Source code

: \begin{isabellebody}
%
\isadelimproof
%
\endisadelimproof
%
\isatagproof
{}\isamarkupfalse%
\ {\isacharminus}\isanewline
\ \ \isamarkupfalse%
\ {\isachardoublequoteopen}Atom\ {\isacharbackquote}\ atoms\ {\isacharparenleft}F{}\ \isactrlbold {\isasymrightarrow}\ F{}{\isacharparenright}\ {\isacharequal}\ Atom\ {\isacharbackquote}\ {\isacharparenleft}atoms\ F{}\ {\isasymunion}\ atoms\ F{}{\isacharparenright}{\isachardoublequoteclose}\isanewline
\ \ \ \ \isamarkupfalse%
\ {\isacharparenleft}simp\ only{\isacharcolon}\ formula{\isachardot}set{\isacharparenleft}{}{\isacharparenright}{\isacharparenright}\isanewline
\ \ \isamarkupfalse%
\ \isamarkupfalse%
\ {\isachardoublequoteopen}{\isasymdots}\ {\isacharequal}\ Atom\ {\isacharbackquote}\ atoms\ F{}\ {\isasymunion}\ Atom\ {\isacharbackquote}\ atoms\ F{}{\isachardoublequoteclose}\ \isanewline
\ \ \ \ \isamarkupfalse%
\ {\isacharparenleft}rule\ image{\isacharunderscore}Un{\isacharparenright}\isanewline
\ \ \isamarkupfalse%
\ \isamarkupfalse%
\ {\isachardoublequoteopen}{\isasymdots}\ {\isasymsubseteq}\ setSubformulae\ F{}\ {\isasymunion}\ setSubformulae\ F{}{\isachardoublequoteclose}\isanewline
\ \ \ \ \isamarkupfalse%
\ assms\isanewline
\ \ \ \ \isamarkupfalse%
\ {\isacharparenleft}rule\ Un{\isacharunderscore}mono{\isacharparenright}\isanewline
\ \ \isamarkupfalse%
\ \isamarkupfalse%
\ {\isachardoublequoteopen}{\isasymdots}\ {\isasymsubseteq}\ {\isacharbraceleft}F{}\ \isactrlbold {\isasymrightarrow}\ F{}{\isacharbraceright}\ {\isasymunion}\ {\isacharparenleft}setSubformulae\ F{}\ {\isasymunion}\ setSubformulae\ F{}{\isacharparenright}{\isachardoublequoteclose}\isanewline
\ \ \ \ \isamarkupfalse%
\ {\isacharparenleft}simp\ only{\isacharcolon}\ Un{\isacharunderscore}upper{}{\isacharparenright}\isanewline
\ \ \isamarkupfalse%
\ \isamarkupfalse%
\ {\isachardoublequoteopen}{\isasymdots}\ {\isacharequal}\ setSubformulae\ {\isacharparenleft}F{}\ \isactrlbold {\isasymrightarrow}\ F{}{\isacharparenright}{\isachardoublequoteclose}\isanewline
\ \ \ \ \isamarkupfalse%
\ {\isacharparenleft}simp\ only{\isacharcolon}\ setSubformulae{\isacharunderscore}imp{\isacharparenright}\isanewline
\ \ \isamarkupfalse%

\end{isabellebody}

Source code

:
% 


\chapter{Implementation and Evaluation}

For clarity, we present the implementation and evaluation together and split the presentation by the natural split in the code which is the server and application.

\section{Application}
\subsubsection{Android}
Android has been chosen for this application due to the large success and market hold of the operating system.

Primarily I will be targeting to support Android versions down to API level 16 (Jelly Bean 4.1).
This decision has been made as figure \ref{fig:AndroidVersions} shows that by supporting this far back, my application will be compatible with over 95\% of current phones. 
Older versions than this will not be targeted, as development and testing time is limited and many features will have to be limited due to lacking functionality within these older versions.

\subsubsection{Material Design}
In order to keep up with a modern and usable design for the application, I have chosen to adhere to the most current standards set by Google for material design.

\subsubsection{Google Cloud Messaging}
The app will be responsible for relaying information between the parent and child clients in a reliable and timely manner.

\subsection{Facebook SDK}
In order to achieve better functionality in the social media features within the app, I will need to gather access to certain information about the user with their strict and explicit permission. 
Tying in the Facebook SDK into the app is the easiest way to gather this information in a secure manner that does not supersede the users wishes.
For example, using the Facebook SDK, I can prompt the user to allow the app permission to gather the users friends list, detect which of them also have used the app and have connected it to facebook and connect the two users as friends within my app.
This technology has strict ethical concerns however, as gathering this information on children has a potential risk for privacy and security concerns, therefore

**YOUR INSTRUCTIONS:**
Reproduce each line of the material in which the string "features" occurs.

**REPLY:**
Older versions than this will not be targeted, as development and testing time is limited and many features will have to be limited due to lacking functionality within these older versions.
In order to achieve better functionality in the social media features within the app, I will need to gather access to certain information about the user with their strict and explicit permission. 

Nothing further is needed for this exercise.